A methane gas fire burning in a grazing paddock in Southern Queensland has added further fuel to rural concerns about the safety of the rapidly expanding Coal Seam Gas industry.
The Basin Sustainability Alliance, a group that represents landholders and rural communities, says a grass fire sparked by gas leaking from a hole in the ground at Daandine near Dalby has reinforced fears that coal seam gas depressurisation is causing unexpected and dangerous impacts.
The leak, discovered on the weekend, follows the recent sighting of gas bubbling from a leak in the Condamine River in the same region.
Arrow Energy, which operates a nearby gas field, told Beef Central it is assisting the State Government to secure the site, 25km west of Dalby, as a safety precaution.
The company has also moved to distance itself from the leak and resulting fire.
"There is no threat to personal safety. The site is not an Arrow well," a spokesperson said.
"It’s unclear as to how the fire started.
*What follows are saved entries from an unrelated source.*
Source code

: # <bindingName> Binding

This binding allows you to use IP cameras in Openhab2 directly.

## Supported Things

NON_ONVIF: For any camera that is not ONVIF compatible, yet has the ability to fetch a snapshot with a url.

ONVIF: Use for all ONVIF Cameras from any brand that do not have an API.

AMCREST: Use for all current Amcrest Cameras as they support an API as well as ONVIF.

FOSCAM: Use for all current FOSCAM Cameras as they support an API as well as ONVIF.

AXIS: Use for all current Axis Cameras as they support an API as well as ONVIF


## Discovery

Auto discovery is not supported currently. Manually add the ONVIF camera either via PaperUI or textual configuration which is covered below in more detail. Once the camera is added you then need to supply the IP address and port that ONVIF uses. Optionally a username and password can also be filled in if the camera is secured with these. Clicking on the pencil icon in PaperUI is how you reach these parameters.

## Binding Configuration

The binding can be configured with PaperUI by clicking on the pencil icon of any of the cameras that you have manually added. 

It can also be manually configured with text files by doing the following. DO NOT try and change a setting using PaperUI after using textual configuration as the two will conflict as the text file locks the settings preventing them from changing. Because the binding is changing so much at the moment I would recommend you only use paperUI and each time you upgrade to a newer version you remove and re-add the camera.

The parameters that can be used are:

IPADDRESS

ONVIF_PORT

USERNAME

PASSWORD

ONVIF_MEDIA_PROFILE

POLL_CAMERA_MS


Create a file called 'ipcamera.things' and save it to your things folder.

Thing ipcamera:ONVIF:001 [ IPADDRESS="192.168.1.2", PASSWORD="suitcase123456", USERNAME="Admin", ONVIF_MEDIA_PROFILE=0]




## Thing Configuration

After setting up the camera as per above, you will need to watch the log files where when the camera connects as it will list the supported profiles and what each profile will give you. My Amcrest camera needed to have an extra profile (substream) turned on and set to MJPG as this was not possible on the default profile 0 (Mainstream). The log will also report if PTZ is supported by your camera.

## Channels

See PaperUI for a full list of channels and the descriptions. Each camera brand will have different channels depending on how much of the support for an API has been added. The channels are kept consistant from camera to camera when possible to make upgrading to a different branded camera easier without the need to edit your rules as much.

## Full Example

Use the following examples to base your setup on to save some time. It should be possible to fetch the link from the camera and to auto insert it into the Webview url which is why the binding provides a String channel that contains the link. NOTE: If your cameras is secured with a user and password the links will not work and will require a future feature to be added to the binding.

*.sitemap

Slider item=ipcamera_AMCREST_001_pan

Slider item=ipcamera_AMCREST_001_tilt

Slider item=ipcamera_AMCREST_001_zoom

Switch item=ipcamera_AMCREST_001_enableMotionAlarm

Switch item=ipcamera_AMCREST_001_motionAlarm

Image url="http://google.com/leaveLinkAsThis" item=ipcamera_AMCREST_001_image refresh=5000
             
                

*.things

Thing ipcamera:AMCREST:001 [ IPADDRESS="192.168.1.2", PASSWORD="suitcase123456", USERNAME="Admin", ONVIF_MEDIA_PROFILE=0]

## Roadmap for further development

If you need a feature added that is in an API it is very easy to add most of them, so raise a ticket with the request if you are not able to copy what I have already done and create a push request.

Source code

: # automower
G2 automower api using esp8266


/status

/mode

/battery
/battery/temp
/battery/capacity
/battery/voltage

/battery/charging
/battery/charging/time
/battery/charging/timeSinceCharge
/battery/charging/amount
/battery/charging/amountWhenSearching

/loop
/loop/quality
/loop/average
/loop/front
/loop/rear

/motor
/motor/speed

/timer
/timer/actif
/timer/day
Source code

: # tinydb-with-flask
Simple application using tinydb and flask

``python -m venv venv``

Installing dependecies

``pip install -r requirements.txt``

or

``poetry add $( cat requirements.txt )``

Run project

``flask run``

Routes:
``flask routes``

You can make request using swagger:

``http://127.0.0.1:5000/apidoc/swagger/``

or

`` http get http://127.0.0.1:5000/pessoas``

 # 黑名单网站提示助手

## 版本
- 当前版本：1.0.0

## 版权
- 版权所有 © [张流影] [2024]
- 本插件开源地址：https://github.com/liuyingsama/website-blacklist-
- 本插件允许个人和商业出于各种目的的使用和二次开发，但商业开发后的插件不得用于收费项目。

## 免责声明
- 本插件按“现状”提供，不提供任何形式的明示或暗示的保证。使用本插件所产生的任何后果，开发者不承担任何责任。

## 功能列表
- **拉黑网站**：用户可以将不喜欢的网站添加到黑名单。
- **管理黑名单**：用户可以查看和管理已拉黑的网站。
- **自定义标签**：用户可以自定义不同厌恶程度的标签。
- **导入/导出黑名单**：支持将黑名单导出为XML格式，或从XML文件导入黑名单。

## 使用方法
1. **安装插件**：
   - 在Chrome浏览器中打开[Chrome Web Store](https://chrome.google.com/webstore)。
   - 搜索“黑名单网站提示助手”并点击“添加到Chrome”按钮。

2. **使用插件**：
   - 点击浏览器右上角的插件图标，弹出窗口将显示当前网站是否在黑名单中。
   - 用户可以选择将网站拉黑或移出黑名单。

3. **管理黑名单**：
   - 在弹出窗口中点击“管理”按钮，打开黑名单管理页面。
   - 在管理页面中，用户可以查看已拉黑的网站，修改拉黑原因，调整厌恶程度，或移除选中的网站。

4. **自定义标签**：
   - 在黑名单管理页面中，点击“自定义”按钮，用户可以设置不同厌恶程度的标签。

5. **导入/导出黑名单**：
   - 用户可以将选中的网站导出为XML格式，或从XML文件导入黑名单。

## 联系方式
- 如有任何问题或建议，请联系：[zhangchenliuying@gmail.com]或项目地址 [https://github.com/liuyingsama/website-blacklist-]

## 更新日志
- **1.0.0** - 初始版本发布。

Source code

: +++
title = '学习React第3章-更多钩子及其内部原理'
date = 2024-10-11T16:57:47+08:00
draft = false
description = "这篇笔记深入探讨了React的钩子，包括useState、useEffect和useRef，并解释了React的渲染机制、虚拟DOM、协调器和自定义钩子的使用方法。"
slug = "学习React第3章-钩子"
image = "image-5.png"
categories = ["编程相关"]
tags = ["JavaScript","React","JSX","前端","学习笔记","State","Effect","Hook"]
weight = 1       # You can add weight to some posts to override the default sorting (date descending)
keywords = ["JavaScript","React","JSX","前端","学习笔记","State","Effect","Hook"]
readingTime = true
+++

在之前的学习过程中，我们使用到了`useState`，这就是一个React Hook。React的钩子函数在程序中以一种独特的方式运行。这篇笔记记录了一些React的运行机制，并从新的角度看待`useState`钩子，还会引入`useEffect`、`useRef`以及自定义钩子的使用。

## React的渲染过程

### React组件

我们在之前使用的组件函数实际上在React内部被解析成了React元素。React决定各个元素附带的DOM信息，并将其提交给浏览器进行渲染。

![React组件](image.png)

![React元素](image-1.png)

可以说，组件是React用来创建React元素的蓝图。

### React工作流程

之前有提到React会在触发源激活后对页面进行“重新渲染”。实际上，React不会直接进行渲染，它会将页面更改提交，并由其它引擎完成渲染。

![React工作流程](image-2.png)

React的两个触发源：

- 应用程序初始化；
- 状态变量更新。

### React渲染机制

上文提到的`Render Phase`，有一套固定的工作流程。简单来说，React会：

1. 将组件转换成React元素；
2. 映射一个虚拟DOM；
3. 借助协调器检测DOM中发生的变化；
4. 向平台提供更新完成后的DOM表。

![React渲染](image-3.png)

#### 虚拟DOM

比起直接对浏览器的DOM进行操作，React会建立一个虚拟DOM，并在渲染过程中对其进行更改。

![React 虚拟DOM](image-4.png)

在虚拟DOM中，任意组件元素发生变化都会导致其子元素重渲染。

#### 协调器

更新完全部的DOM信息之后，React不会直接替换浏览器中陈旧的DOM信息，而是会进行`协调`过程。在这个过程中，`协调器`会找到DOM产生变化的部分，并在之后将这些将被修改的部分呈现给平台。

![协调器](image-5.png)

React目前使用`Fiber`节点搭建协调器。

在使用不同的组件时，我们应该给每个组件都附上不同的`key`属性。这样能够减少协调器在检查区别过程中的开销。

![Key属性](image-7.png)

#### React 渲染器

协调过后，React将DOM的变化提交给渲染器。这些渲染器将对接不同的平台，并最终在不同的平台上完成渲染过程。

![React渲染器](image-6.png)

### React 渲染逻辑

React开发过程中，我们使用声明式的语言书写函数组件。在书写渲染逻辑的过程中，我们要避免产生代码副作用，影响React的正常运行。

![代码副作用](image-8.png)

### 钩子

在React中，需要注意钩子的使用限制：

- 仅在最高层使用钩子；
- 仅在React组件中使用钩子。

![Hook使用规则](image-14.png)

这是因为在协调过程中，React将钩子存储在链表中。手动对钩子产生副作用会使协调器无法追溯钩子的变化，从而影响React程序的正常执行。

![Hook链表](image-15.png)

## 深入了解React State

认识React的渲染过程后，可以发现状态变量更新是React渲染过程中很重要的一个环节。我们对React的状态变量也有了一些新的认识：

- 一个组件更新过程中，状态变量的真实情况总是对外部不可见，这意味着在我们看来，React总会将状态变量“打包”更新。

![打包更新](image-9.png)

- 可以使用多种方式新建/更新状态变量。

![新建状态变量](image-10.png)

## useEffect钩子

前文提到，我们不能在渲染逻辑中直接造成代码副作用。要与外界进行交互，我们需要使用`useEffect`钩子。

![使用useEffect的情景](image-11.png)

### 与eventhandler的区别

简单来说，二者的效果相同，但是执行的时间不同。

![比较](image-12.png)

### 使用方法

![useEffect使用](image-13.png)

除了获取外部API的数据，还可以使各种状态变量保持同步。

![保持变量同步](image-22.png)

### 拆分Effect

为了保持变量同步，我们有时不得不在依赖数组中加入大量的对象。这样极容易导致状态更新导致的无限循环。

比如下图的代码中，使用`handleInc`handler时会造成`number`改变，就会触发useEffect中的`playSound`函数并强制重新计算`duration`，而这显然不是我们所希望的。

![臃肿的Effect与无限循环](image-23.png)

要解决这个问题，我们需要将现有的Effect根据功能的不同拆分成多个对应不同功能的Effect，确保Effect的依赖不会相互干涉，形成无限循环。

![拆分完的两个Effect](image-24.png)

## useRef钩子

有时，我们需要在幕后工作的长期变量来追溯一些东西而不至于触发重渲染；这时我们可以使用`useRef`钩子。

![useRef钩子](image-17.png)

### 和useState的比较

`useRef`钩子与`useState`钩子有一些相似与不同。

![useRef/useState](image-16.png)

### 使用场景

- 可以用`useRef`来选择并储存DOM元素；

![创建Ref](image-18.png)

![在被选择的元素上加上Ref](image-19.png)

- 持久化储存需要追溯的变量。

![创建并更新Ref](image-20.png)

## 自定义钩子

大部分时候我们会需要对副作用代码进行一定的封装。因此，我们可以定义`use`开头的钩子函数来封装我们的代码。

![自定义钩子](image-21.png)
It is understood the site may be a 32-year-old coal mining exploration bore.
"There is no evidence Arrow has contributed to this incident."
The Basin Sustainability Alliance, said it was eagerly awaiting the results of a Government investigation into the latest gas leak.
BSA Committee Member Wayne Newton, who was one of the first landholders on the scene of the Daandine incident, said he’d never seen anything like it.
“Someone had heard a hissing noise, seen the ground bubbling and emitting a blue light, by the time I got there, it was alight and the grass had caught on fire,” he said.
“We are seriously concerned that the CSG companies and the Government are not looking closely enough at what is causing the gas to find pathways and escape to the surface.”
“Initial comments are that this may have been an old coal mine test hole that was not properly rehabilitated, so it raises the question as to how many other parts of Queensland countryside has this kind of crack or holes in it for gas to escape.”
Mr Newton said that if these incidents are occurring when there are around 4000 wells operational in Queensland, what kind of environmental and safety impact will we be facing when there are more than 40,000 wells built.
“The scary fact is that there are way too many unknowns when it comes to the CSG industry.”
In a press released issued on Monday Lock the Gate alliance president Drew Hutton said he believed there was 'no doubt' the burning methane had occurred as a result of CSG operations.
He said attempts by Arrow Energy to attribute the methane leak and fire to the nearby, 30 year-old Wilkie Creek coal mine were "pathetic and defied common sense”.
“The coal seam gas industry can always come up with reasons why they are not to blame for these incidents but none of this was happening before the companies began de-watering and de-pressurising the coal seams on the Weastern Darling Downs," Mr Hutton said.
“In the last few weeks we have seen the Condamine River bubbling like a spa bath along a 15 kilometre stretch of the river with a coal seam gas field nearby.
"Then, we have people on the Tara residential estate, in the middle of a gas field, complaining of chronic headaches, nose bleeds, ear bleeds and skin rashes while, at the same time, smelling 'rotten egg gas'.
"Methane and other gases will be liberated from the coal seam aquifer when that aquifer is de-watered as it has been at Tara-Chinchila and at Daandine. It will then find whatever pathways it can. If some of these pathways are cracks and fissures in the ground, it will find its way to the surface and this is undoubtedly what is happening."
"I have seen similar incidents in my recent visits to the United States and there, local communities were permanently evacuated because methane was coming up through cracks in the ground."
Mr Hutton called on communities where CSG developments are planned to look closely at what is happening on Queensland’s Western Downs and to “think carefully about whether or not they want this industry in their areas”.
* Members of the public have been invited to the BSA Annual General Meeting tonight, August 21, at the BMO Business Centre in Dalby from 5.30pm, where CSG issues will be discussed and where Queensland Gasfields Commission Chair John Cotter will be the guest speaker.